_Problem statement:_ Below are the entries; tally the lines holding the string "acelui" and give only that figure.

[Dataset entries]
'''
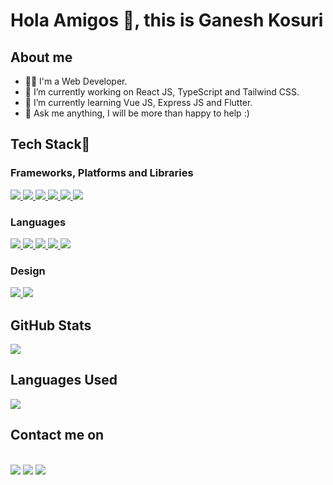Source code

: <h1> Hola Amigos 👋, this is Ganesh Kosuri</h1>

<h2>About me</h2>

- 👨‍💻 I'm a Web Developer.
- 🔭 I’m currently working on React JS, TypeScript and Tailwind CSS.
- 🌱 I’m currently learning Vue JS, Express JS and Flutter.
- 💬 Ask me anything, I will be more than happy to help :)

<h2>Tech Stack🚀</h2>

<h3>Frameworks, Platforms and Libraries</h3>  

<a href="https://reactjs.org/">
    <img src="https://img.shields.io/badge/react-%2320232a.svg?style=for-the-badge&logo=react&logoColor=%2361DAFB">
</a>
<a href="https://vuejs.org/">
    <img src="https://img.shields.io/badge/Vue.js-35495E?style=for-the-badge&logo=vuedotjs&logoColor=4FC08D">
</a>
<a href="https://styled-components.com/">
    <img src="https://img.shields.io/badge/styled--components-DB7093?style=for-the-badge&logo=styled-components&logoColor=white">
</a>
<a href="https://tailwindcss.com/">
    <img src="https://img.shields.io/badge/tailwindcss-%2338B2AC.svg?style=for-the-badge&logo=tailwind-css&logoColor=white">
</a>
<a href="https://getbootstrap.com/">
    <img src="https://img.shields.io/badge/bootstrap-%23563D7C.svg?style=for-the-badge&logo=bootstrap&logoColor=white">
</a>
<a href="https://nodejs.org/en/">
    <img src="https://img.shields.io/badge/node.js-6DA55F?style=for-the-badge&logo=node.js&logoColor=white">
</a>

<h3>Languages</h3>


<a href="https://www.javascript.com/">
    <img src="https://img.shields.io/badge/javascript-%23323330.svg?style=for-the-badge&logo=javascript&logoColor=%23F7DF1E">
</a>
<a href="https://www.typescriptlang.org/">
    <img src="https://img.shields.io/badge/typescript-%23007ACC.svg?style=for-the-badge&logo=typescript&logoColor=white">
</a>
<a href="https://graphql.org/">
    <img src="https://img.shields.io/badge/-GraphQL-E10098?style=for-the-badge&logo=graphql&logoColor=white">
</a>
<a href="https://www.python.org/">
    <img src="https://img.shields.io/badge/python-3670A0?style=for-the-badge&logo=python&logoColor=ffdd54">
</a>
<a href="https://en.wikipedia.org/wiki/C_(programming_language)">
    <img src="https://img.shields.io/badge/c-%2300599C.svg?style=for-the-badge&logo=c&logoColor=white">
</a>

<h3>Design</h3>

<a href="https://www.figma.com/">
    <img src="https://img.shields.io/badge/figma-%23F24E1E.svg?style=for-the-badge&logo=figma&logoColor=white">
</a>
<a href="https://zeplin.io/">
    <img src="https://badges.aleen42.com/src/zeplin.svg">
</a>

<h2>GitHub Stats</h2>

<img src="https://github-readme-stats.vercel.app/api?username=GaneshKosuri&theme=radical&show_icons=true" />

<h2>Languages Used</h2>

<img src="https://github-readme-stats.vercel.app/api/top-langs/?username=GaneshKosuri&theme=radical" />

<h2>Contact me on</h2>
<br>
<a href="https://twitter.com/GaneshKosuri86"><img src="https://img.shields.io/badge/Twitter-1DA1F2?style=for-the-badge&logo=twitter&logoColor=white"></a>
<a href="https://www.linkedin.com/in/ganesh-kosuri-21441815a"><img src="https://img.shields.io/badge/LinkedIn-0077B5?style=for-the-badge&logo=linkedin&logoColor=white"></a>
<a href="mailto:ganeshkosuri9656@gmail.com"><img src="https://img.shields.io/badge/Gmail-D14836?style=for-the-badge&logo=gmail&logoColor=white"></a>
<br>
<br>
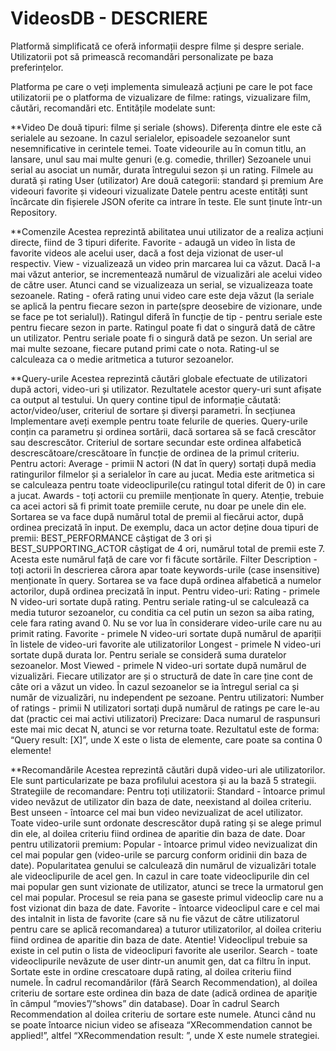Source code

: # VideosDB - DESCRIERE

Platformă simplificată ce oferă informații despre filme și despre seriale.
Utilizatorii pot să primească recomandări personalizate pe baza preferințelor.

Platforma pe care o veți implementa simulează acțiuni pe care le pot face utilizatorii pe o platforma de vizualizare de filme: ratings, vizualizare film, căutări, recomandări etc. Entitățile modelate sunt:

**Video
De două tipuri: filme și seriale (shows). Diferența dintre ele este că serialele au sezoane.
In cazul serialelor, episoadele sezoanelor sunt nesemnificative in cerintele temei.
Toate videourile au în comun titlu, an lansare, unul sau mai multe genuri (e.g. comedie, thriller)
Sezoanele unui serial au asociat un număr, durata întregului sezon și un rating.
Filmele au durată și rating
User (utilizator)
Are două categorii: standard și premium
Are videouri favorite și videouri vizualizate
Datele pentru aceste entități sunt încărcate din fișierele JSON oferite ca intrare în teste. Ele sunt ținute într-un Repository.

**Comenzile
Acestea reprezintă abilitatea unui utilizator de a realiza acțiuni directe, fiind de 3 tipuri diferite.
Favorite - adaugă un video în lista de favorite videos ale acelui user, dacă a fost deja vizionat de user-ul respectiv.
View - vizualizează un video prin marcarea lui ca văzut. Dacă l-a mai văzut anterior, se incrementează numărul de vizualizări ale acelui video de către user. Atunci cand se vizualizeaza un serial, se vizualizeaza toate sezoanele.
Rating - oferă rating unui video care este deja văzut (la seriale se aplică la pentru fiecare sezon in parte(spre deosebire de vizionare, unde se face pe tot serialul)).
Ratingul diferă în funcție de tip - pentru seriale este pentru fiecare sezon in parte.
Ratingul poate fi dat o singură dată de către un utilizator. Pentru seriale poate fi o singură dată pe sezon.
Un serial are mai multe sezoane, fiecare putand primi cate o nota. Rating-ul se calculeaza ca o medie aritmetica a tuturor sezoanelor.

**Query-urile
Acestea reprezintă căutări globale efectuate de utilizatori după actori, video-uri și utilizator. Rezultatele acestor query-uri sunt afișate ca output al testului.
Un query contine tipul de informație căutată: actor/video/user, criteriul de sortare și diverși parametri. În secțiunea Implementare aveți exemple pentru toate felurile de queries. Query-urile conțin ca parametru și ordinea sortării, dacă sortarea să se facă crescător sau descrescător. Criteriul de sortare secundar este ordinea alfabetică descrescătoare/crescătoare în funcție de ordinea de la primul criteriu.
Pentru actori:
  Average - primii N actori (N dat în query) sortați după media ratingurilor filmelor și a serialelor în care au jucat. Media este aritmetica si se calculeaza pentru toate videoclipurile(cu ratingul total diferit de 0) in care a jucat.
  Awards - toți actorii cu premiile menționate în query. Atenție, trebuie ca acei actori să fi primit toate premiile cerute, nu doar pe unele din ele. Sortarea se va face după numărul total de premii al fiecărui actor, după ordinea precizată în input. De exemplu, daca un actor deține doua tipuri de premii: BEST_PERFORMANCE câștigat de 3 ori și BEST_SUPPORTING_ACTOR câștigat de 4 ori, numărul total de premii este 7. Acesta este numărul față de care vor fi făcute sortările.
  Filter Description - toți actorii în descrierea cărora apar toate keywords-urile (case insensitive) menționate în query. Sortarea se va face după ordinea alfabetică a numelor actorilor, după ordinea precizată în input.
Pentru video-uri:
  Rating - primele N video-uri sortate după rating. Pentru seriale rating-ul se calculează ca media tuturor sezoanelor, cu conditia ca cel putin un sezon sa aiba rating, cele fara rating avand 0. Nu se vor lua în considerare video-urile care nu au primit rating.
  Favorite - primele N video-uri sortate după numărul de apariții în listele de video-uri favorite ale utilizatorilor
  Longest - primele N video-uri sortate după durata lor. Pentru seriale se consideră suma duratelor sezoanelor.
  Most Viewed - primele N video-uri sortate după numărul de vizualizări. Fiecare utilizator are și o structură de date în care ține cont de câte ori a văzut un video. În cazul sezoanelor se ia întregul serial ca și număr de vizualizări, nu independent pe sezoane.
Pentru utilizatori:
  Number of ratings - primii N utilizatori sortați după numărul de ratings pe care le-au dat (practic cei mai activi utilizatori)
  Precizare: Daca numarul de raspunsuri este mai mic decat N, atunci se vor returna toate. Rezultatul este de forma: “Query result: [X]”, unde X este o lista de elemente, care poate sa contina 0 elemente!
  
**Recomandările
  Acestea reprezintă căutări după video-uri ale utilizatorilor. Ele sunt particularizate pe baza profilului acestora și au la bază 5 strategii.
Strategiile de recomandare:
  Pentru toți utilizatorii:
    Standard - întoarce primul video nevăzut de utilizator din baza de date, neexistand al doilea criteriu.
    Best unseen - întoarce cel mai bun video nevizualizat de acel utilizator. Toate video-urile sunt ordonate descrescător după rating și se alege primul din ele, al doilea criteriu fiind ordinea de aparitie din baza de date.
  Doar pentru utilizatorii premium:
    Popular - întoarce primul video nevizualizat din cel mai popular gen (video-urile se parcurg conform oridinii din baza de date). Popularitatea genului se calculează din numărul de vizualizări totale ale videoclipurile de acel gen. In cazul in care toate videoclipurile din cel mai popular gen sunt vizionate de utilizator, atunci se trece la urmatorul gen cel mai popular. Procesul se reia pana se gaseste primul videoclip care nu a fost vizionat din baza de date.
    Favorite - întoarce videoclipul care e cel mai des intalnit in lista de favorite (care să nu fie văzut de către utilizatorul pentru care se aplică recomandarea) a tuturor utilizatorilor, al doilea criteriu fiind ordinea de aparitie din baza de date. Atentie! Videoclipul trebuie sa existe in cel putin o lista de videoclipuri favorite ale userilor.
    Search - toate videoclipurile nevăzute de user dintr-un anumit gen, dat ca filtru în input. Sortate este in ordine crescatoare după rating, al doilea criteriu fiind numele.
În cadrul recomandărilor (fără Search Recommendation), al doilea criteriu de sortare este ordinea din baza de date (adică ordinea de apariţie în câmpul “movies”/“shows” din database).
Doar în cadrul Search Recommendation al doilea criteriu de sortare este numele.
Atunci când nu se poate întoarce niciun video se afiseaza “XRecommendation cannot be applied!”, altfel “XRecommendation result: ”, unde X este numele strategiei.

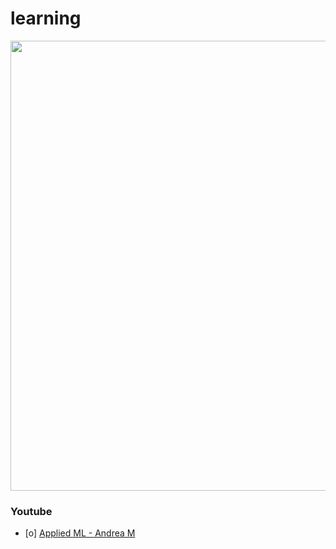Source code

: # learning
<p align="center">
  <img src="https://miro.medium.com/max/1350/1*8QQDK0U1DCBJ7uFXCO36Mw.png" width="1280" height="720"/>
</p>

### Youtube 
- [o] [Applied ML - Andrea M](https://www.youtube.com/playlist?list=PL_pVmAaAnxIRnSw6wiCpSvshFyCREZmlM)
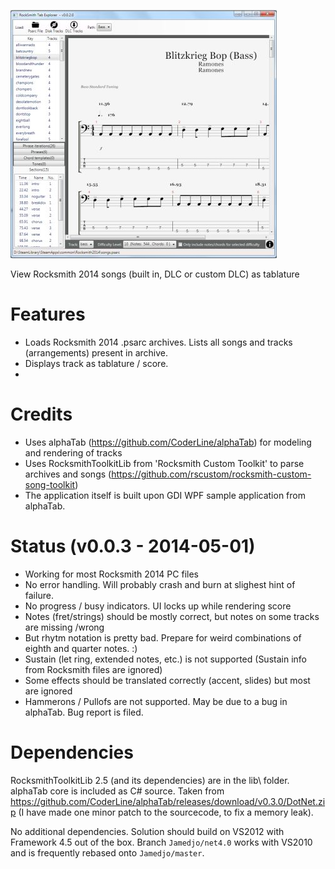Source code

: ![RSTabExplorer](/Screenshot1.JPG?raw=true "RSTabExplorer")

View Rocksmith 2014 songs (built in, DLC or custom DLC) as tablature

# Features
* Loads Rocksmith 2014 .psarc archives. Lists all songs and tracks (arrangements) present in archive.
* Displays track as tablature / score.
*

# Credits
* Uses alphaTab (https://github.com/CoderLine/alphaTab) for modeling and rendering of tracks
* Uses RocksmithToolkitLib from 'Rocksmith Custom Toolkit' to parse archives and songs (https://github.com/rscustom/rocksmith-custom-song-toolkit)
* The application itself is built upon GDI WPF sample application from alphaTab.
 
# Status (v0.0.3 - 2014-05-01)
* Working for most Rocksmith 2014 PC files
* No error handling. Will probably crash and burn at slighest hint of failure.
* No progress / busy indicators. UI locks up while rendering score
* Notes (fret/strings) should be mostly correct, but notes on some tracks are missing /wrong
* But rhytm notation is pretty bad. Prepare for weird combinations of eighth and quarter notes. :)
* Sustain (let ring, extended notes, etc.) is not supported (Sustain info from Rocksmith files are ignored)
* Some effects should be translated correctly (accent, slides) but most are ignored
* Hammerons / Pullofs are not supported. May be due to a bug in alphaTab. Bug report is filed.

# Dependencies
RocksmithToolkitLib 2.5 (and its dependencies) are in the lib\ folder.
alphaTab core is included as C# source. Taken from https://github.com/CoderLine/alphaTab/releases/download/v0.3.0/DotNet.zip
(I have made one minor patch to the sourcecode, to fix a memory leak).

No additional dependencies. Solution should build on VS2012 with Framework 4.5 out of the box. Branch `Jamedjo/net4.0` works with VS2010 and is frequently rebased onto `Jamedjo/master`.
'''
_Answer below:_ 2